■ PROBLEM STATEMENT:
When a line below contains the word "FunctionTok", copy that line.

______________________________

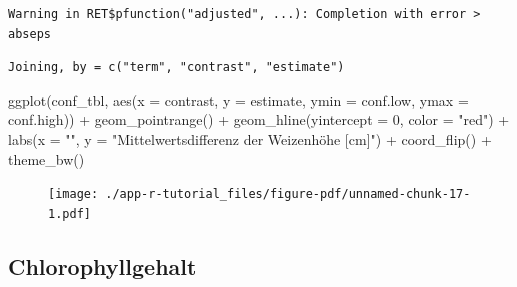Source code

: \documentclass[
  letterpaper,
  DIV=11,
  oneside]{scrreport}
\newenvironment{Shaded}{\begin{snugshade}}{\end{snugshade}}
\newcommand{\AttributeTok}[1]{\textcolor[rgb]{0.40,0.45,0.13}{#1}}
\newcommand{\DecValTok}[1]{\textcolor[rgb]{0.68,0.00,0.00}{#1}}
\newcommand{\FunctionTok}[1]{\textcolor[rgb]{0.28,0.35,0.67}{#1}}
\newcommand{\NormalTok}[1]{\textcolor[rgb]{0.00,0.23,0.31}{#1}}
\newcommand{\SpecialCharTok}[1]{\textcolor[rgb]{0.37,0.37,0.37}{#1}}
\newcommand{\StringTok}[1]{\textcolor[rgb]{0.13,0.47,0.30}{#1}}
\begin{document}
\begin{verbatim}
Warning in RET$pfunction("adjusted", ...): Completion with error > abseps
\end{verbatim}

\begin{verbatim}
Joining, by = c("term", "contrast", "estimate")
\end{verbatim}

\begin{Shaded}
\begin{Highlighting}[]
\FunctionTok{ggplot}\NormalTok{(conf\_tbl, }\FunctionTok{aes}\NormalTok{(}\AttributeTok{x =}\NormalTok{ contrast, }\AttributeTok{y =}\NormalTok{ estimate, }
                     \AttributeTok{ymin =}\NormalTok{ conf.low, }\AttributeTok{ymax =}\NormalTok{ conf.high)) }\SpecialCharTok{+}
  \FunctionTok{geom\_pointrange}\NormalTok{() }\SpecialCharTok{+}
  \FunctionTok{geom\_hline}\NormalTok{(}\AttributeTok{yintercept =} \DecValTok{0}\NormalTok{, }\AttributeTok{color =} \StringTok{"red"}\NormalTok{) }\SpecialCharTok{+}
  \FunctionTok{labs}\NormalTok{(}\AttributeTok{x =} \StringTok{""}\NormalTok{, }\AttributeTok{y =} \StringTok{"Mittelwertsdifferenz der Weizenhöhe [cm]"}\NormalTok{) }\SpecialCharTok{+}
  \FunctionTok{coord\_flip}\NormalTok{() }\SpecialCharTok{+}
  \FunctionTok{theme\_bw}\NormalTok{()}
\end{Highlighting}
\end{Shaded}

\begin{figure}[H]

{\centering \texttt{[image: ./app-r-tutorial\_files/figure-pdf/unnamed-chunk-17-1.pdf]}

}

\end{figure}

\hypertarget{chlorophyllgehalt}{%
\subsection{Chlorophyllgehalt}\label{chlorophyllgehalt}}
\end{document}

______________________________

■ RESULT FOR THIS EXERCISE:
\newcommand{\FunctionTok}[1]{\textcolor[rgb]{0.28,0.35,0.67}{#1}}
\FunctionTok{ggplot}\NormalTok{(conf\_tbl, }\FunctionTok{aes}\NormalTok{(}\AttributeTok{x =}\NormalTok{ contrast, }\AttributeTok{y =}\NormalTok{ estimate, }
  \FunctionTok{geom\_pointrange}\NormalTok{() }\SpecialCharTok{+}
  \FunctionTok{geom\_hline}\NormalTok{(}\AttributeTok{yintercept =} \DecValTok{0}\NormalTok{, }\AttributeTok{color =} \StringTok{"red"}\NormalTok{) }\SpecialCharTok{+}
  \FunctionTok{labs}\NormalTok{(}\AttributeTok{x =} \StringTok{""}\NormalTok{, }\AttributeTok{y =} \StringTok{"Mittelwertsdifferenz der Weizenhöhe [cm]"}\NormalTok{) }\SpecialCharTok{+}
  \FunctionTok{coord\_flip}\NormalTok{() }\SpecialCharTok{+}
  \FunctionTok{theme\_bw}\NormalTok{()}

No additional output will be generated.